Eliasson, a 41-year-old Danish-Icelandic artist who lives in Copenhagen, works in Berlin, and currently has a retrospective at the Museum of Modern Art and P.S. 1, speaks four languages fluently but not flawlessly. For an artist whose work has required astonishing perseverance in the face of mind-numbing bureaucracy, he is a surprisingly gentle guy, with odd edges and catholic tastes. (He loves electronica and bluegrass, and brags he can play three versions of Kris Kristofferson’s “Me and Bobby McGee.”) Many of his best-known works explore architecture and the mechanics of perception, almost as if the fantastical imaginings of Buckminster Fuller were reinterpreted by a cognitive scientist. Eliasson’s work is most compelling, however, in its visceral embrace of beauty and wonder, prompting the kinds of basic questions that most of us stopped asking when we were 7 years old. “It’s so weird how the helicopters actually can take off,” he says as we hit the confluence of the Hudson and East Rivers, Wall Street choppers buzzing overhead. “It always puzzles me. It’s like an insect.”



The waterfalls, he hopes, will provoke New Yorkers to raise similar questions about something we habitually ignore. “You take the water around Manhattan for granted,” Eliasson says as our boat traces the landscape of the harbor. To help restore our sense of engagement with that landscape, he wants “to make water explicit.” It’s a phrase he often employs. “Falling water, it makes a sound, it engages a whole different range of senses. You see gravity. To make it explicit is to take it, hold it up, and let it fall.”



One day in 1999, while riding in a car in Manhattan, Eliasson looked across Eighth Avenue toward the Hudson and saw a sailboat drifting down the street. The boat (which, after a double-take, he realized was on the river, not the pavement) made an impression. It was one of those odd spectacles that occur in New York, if you are willing to look. It also got him thinking about Manhattan’s relationship to the rivers at its borders.
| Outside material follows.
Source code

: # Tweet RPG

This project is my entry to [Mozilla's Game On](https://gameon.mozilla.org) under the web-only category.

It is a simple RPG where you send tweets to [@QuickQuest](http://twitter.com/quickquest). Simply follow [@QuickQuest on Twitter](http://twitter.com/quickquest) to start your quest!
Around that time, he decided he wanted to turn a skyscraper into a lighthouse. He would erect a massive, circular searchlight whose beam would be seen throughout the city. “Of course we didn’t have the means to do it,” remembers Tanya Bonakdar, whose New York gallery has represented him since those days. “But we did know a very nice collector who had a very tall building, so we put a beacon on there, and if you knew what to look for you would see it.”



The year after the Crédit Lyonnais building temporarily became a makeshift lighthouse, Eliasson began discussions with Tom Eccles at the Public Art Fund, a nonprofit that for the last 30 years has used mostly private money to place works of art in public spaces across New York City. Eliasson had been experimenting with large-scale works involving water in other cities: He dyed rivers in Bremen, Germany; Los Angeles; and Tokyo bright green, and he created a small flood in Johannesburg. He had also started making small waterfall sculptures, such as his Reversed Waterfall, now on view at P.S. 1. Those interests converged in 2002, when Eliasson offered Eccles an idea for New York: Take some of the water surrounding Manhattan and raise it up as a waterfall, at the western end of 14th Street, where for a split second his sailboat had floated.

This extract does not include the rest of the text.